わたしの小説新潮日記

小説新潮の感想を中心としたブログです

熊谷達也「海峡の絆」(最終回)小説新潮2012年12月号

 この作品は2011年9月号から2012年12月号までの16か月間にわたり連載されていました。月刊誌での連載ですので、次話を読むのに1か月のブランクがありますが、この作品はストーリーを見失うことがありませんでした。それは、月間に分割されたストーリーでも毎回ごとに山場となる主題がはっきりした構成になっていることが記憶を持続させたのだと思います。このような読者サービスを意識した構成は好感が持てます。 

 時代設定は昭和9年から29年までで、主人公の泊敬介が31歳から51歳までの物語となります。職業は父親の家業を継ぎ函館で潜水作業を行う経営者で潜水夫です。 

 物語は、函館地方を襲った暴風雨の描写から始まりました。圧倒的な描写力でまるで読者自身が嵐に遭遇しているかのような緊迫感にグイグイと引き込まれてしまいました。続いて、函館全土を焼き尽くした大火事です。強風で炎が刻一刻と迫ってくる描写や死傷者の数々、九死に一生を得た敬介が悲しみの中で潜水夫として海底捜索をして肉親を捜す場面など、ずっと緊張状態で物語は推移します。敬介は嵐と大火事で妻や長女、母を失いますが、助けた静江と再婚します。一緒に助けた伸一郎は静江の実子ではなく、静江が助けた子供でした。伸一郎は声と記憶を失っていますが、健やかに成長します。 

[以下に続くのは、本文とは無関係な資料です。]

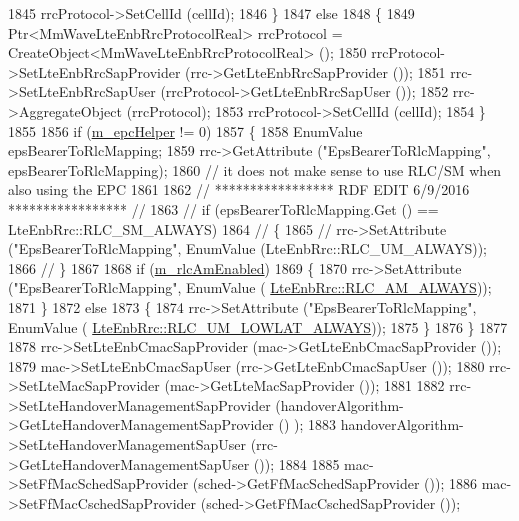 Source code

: \begin{DoxyCode}
1845           rrcProtocol->SetCellId (cellId);
1846         \}
1847         \textcolor{keywordflow}{else}
1848         \{
1849           Ptr<MmWaveLteEnbRrcProtocolReal> rrcProtocol = CreateObject<MmWaveLteEnbRrcProtocolReal> ();
1850           rrcProtocol->SetLteEnbRrcSapProvider (rrc->GetLteEnbRrcSapProvider ());
1851           rrc->SetLteEnbRrcSapUser (rrcProtocol->GetLteEnbRrcSapUser ());
1852           rrc->AggregateObject (rrcProtocol);
1853           rrcProtocol->SetCellId (cellId);
1854         \}
1855 
1856         \textcolor{keywordflow}{if} (\hyperlink{classns3_1_1MmWaveHelper_a03b33f9a2480a4cdd8ffe697ccc08e9e}{m\_epcHelper} != 0)
1857         \{
1858           EnumValue epsBearerToRlcMapping;
1859           rrc->GetAttribute (\textcolor{stringliteral}{"EpsBearerToRlcMapping"}, epsBearerToRlcMapping);
1860           \textcolor{comment}{// it does not make sense to use RLC/SM when also using the EPC}
1861 
1862 \textcolor{comment}{// ***************** RDF EDIT 6/9/2016 ***************** //}
1863 \textcolor{comment}{//        if (epsBearerToRlcMapping.Get () == LteEnbRrc::RLC\_SM\_ALWAYS)}
1864 \textcolor{comment}{//          \{}
1865 \textcolor{comment}{//            rrc->SetAttribute ("EpsBearerToRlcMapping", EnumValue (LteEnbRrc::RLC\_UM\_ALWAYS));}
1866 \textcolor{comment}{//          \}}
1867 
1868     \textcolor{keywordflow}{if} (\hyperlink{classns3_1_1MmWaveHelper_a47e5d8166922f0be28d1e29e18d2e1f9}{m\_rlcAmEnabled})
1869       \{
1870         rrc->SetAttribute (\textcolor{stringliteral}{"EpsBearerToRlcMapping"}, EnumValue (
      \hyperlink{classns3_1_1LteEnbRrc_a1c748bf2d69860b866dfda2a38427842a3cdf85c3ca2f87b1775fde37d95d0ace}{LteEnbRrc::RLC\_AM\_ALWAYS}));
1871       \}
1872       \textcolor{keywordflow}{else}
1873       \{
1874         rrc->SetAttribute (\textcolor{stringliteral}{"EpsBearerToRlcMapping"}, EnumValue (
      \hyperlink{classns3_1_1LteEnbRrc_a1c748bf2d69860b866dfda2a38427842a57f0cbeb7cbaf285166a276e0572c8f4}{LteEnbRrc::RLC\_UM\_LOWLAT\_ALWAYS}));
1875       \}
1876         \}
1877 
1878         rrc->SetLteEnbCmacSapProvider (mac->GetLteEnbCmacSapProvider ());
1879         mac->SetLteEnbCmacSapUser (rrc->GetLteEnbCmacSapUser ());
1880         rrc->SetLteMacSapProvider (mac->GetLteMacSapProvider ());
1881 
1882         rrc->SetLteHandoverManagementSapProvider (handoverAlgorithm->GetLteHandoverManagementSapProvider ()
      );
1883         handoverAlgorithm->SetLteHandoverManagementSapUser (rrc->GetLteHandoverManagementSapUser ());
1884 
1885         mac->SetFfMacSchedSapProvider (sched->GetFfMacSchedSapProvider ());
1886         mac->SetFfMacCschedSapProvider (sched->GetFfMacCschedSapProvider ());

\end{DoxyCode}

 時代は太平洋戦争に突入します。この場面では敬介はグラマンの機銃掃射で瀕死の重傷を負います。人格者である敬介でさえも献身的に看病する妻静江に辛く当たる心情には心が重くなりました。 

 物語の終盤で太平洋戦争が終結します。復員してきた伸一郎は人が変わってしまいました。戦時中、伸一郎は潜水艇の特攻隊に配属となり、その戦争体験から潜水ができなくなっていました。伸一郎は敬介のもとを離れます。その後、伸一郎と敬介夫婦の信頼が回復します。伸一郎は、声と記憶を失っていることを装っていたと告白します。身寄りのない子供が生きるためにはこの方法しかなかったのだと思いを巡らし、敬介夫婦は伸一郎が愛おしくなります。 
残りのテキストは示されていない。